● GIVEN DATA:
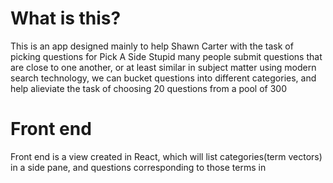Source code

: # What is this?

This is an app designed mainly to help Shawn Carter with the task of picking questions for Pick A Side Stupid
many people submit questions that are close to one another, or at least similar in subject matter
using modern search technology, we can bucket questions into different categories, and help alieviate the task of choosing 20 questions from a pool of 300

# Front end

Front end is a view created in React, which will list categories(term vectors) in a side pane, and questions corresponding to those terms in 

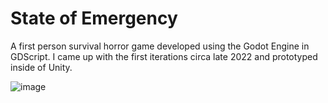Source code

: # State of Emergency
 A first person survival horror game developed using the Godot Engine in GDScript. I came up with the first iterations circa late 2022 and prototyped inside of Unity.
 
![image](https://github.com/mathew1521/State-of-Emergency/assets/128736690/b5cc9c8e-6491-4fd3-b0cb-9807b146c417)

● WHAT THE TASK REQUIRES:
The data is to be restated word for word, with any pictures set aside.

● FINAL ANSWER:
Source code

: # What is this?

This is an app designed mainly to help Shawn Carter with the task of picking questions for Pick A Side Stupid
many people submit questions that are close to one another, or at least similar in subject matter
using modern search technology, we can bucket questions into different categories, and help alieviate the task of choosing 20 questions from a pool of 300

# Front end

Front end is a view created in React, which will list categories(term vectors) in a side pane, and questions corresponding to those terms in 

Source code

: # State of Emergency
 A first person survival horror game developed using the Godot Engine in GDScript. I came up with the first iterations circa late 2022 and prototyped inside of Unity.
 
![image](https://github.com/mathew1521/State-of-Emergency/assets/128736690/b5cc9c8e-6491-4fd3-b0cb-9807b146c417)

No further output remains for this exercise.